# Práctica Modelo de Lenguaje Probabilista
## **Mateo Serrato Ascencio** 

In [89]:
# PRIMERO LEEMOS LOS DATOS 

def get_text_from_files(path_corpus, path_truth):
    tr_text = [] #aqui van los tuits
    tr_labels = [] #aqui van las etiquetas

    with open(path_corpus, 'r', encoding='utf-8') as f_corpus, open(path_truth, 'r', encoding='utf-8') as f_truth:

        for twitt in f_corpus:
            tr_text += [twitt]

        for label in f_truth:
            tr_labels += [label]

    return tr_text, tr_labels



In [90]:
tr_text, tr_labels = get_text_from_files('./mex20_train.txt','mex20_train_labels.txt' )

In [91]:
from nltk import FreqDist
class TrigramData:

    def __init__(self,vocab_max,tokenizer):
        self.vocab_max = vocab_max
        self.tokenizer = tokenizer
        self.final_vocab = set()
        self.sos = '<s>' # start of sentence
        self.eos = '</s>' # end of sentence
        self.unk = '<unk>' # unknown token
    
    def fit(self,raw_txt): #raw txt recibe los tweets
        freq_dist = FreqDist()
        tokenized_corpus = []

        for txt in raw_txt:
            tokens = self.tokenizer(txt.lower())
            tokenized_corpus.append(tokens) #recordar que es una lista de listas de tuit tokenizado
            for w in tokens: #Para cada palabra en cada tuit contar en el vocabulario 
                freq_dist[w] += 1

        self.final_vocab = {tok for tok,_ in freq_dist.most_common(self.vocab_max)}
        self.final_vocab.update([self.unk,self.sos,self.eos])

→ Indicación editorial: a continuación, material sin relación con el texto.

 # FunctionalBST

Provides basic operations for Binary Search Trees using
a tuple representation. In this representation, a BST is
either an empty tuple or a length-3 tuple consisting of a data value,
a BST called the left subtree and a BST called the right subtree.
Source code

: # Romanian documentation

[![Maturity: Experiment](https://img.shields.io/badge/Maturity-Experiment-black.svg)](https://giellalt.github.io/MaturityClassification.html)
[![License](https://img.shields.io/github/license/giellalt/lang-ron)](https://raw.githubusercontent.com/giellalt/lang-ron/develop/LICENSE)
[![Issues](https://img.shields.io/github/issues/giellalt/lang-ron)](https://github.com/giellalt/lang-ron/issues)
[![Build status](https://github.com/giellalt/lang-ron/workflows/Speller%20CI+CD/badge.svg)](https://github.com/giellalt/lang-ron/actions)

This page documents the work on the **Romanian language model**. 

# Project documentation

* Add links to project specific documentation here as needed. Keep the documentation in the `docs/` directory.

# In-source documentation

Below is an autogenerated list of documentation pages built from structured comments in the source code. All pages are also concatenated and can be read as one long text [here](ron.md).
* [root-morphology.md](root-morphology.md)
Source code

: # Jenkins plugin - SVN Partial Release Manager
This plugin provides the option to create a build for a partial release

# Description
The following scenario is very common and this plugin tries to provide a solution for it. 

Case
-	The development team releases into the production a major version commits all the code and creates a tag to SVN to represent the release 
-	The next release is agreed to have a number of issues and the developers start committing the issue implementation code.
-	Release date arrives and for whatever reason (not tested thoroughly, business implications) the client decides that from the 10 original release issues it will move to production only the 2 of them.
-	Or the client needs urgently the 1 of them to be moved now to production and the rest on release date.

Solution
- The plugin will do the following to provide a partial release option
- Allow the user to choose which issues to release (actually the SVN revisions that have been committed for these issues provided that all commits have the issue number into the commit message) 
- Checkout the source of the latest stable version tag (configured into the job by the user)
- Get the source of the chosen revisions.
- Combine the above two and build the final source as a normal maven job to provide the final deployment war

        transformed_corpus = []
        for tokens in tokenized_corpus: #Recordar que recorremos los tokens en cada tuit 
            transformed_corpus.append(self.transform(tokens)) #Recuerda que tokens es un tuit 

        return transformed_corpus
    
    def mask_oov(self,word):
        return self.unk if word not in self.final_vocab else word 

    def add_sos_eos(self, tokens):
        return [self.sos,self.sos] + tokens + [self.eos]

    def transform(self,tokens):
        transformed = [] #tokens transformados 
        for w in tokens:
            transformed.append(self.mask_oov(w)) #mask out of vocabulary word (OOV)
        transformed = self.add_sos_eos(transformed) #añade sos y eos 
        return transformed

In [92]:
from nltk.tokenize import TweetTokenizer
tokenizer = TweetTokenizer().tokenize
trigram_data = TrigramData(vocab_max=10000,tokenizer=tokenizer)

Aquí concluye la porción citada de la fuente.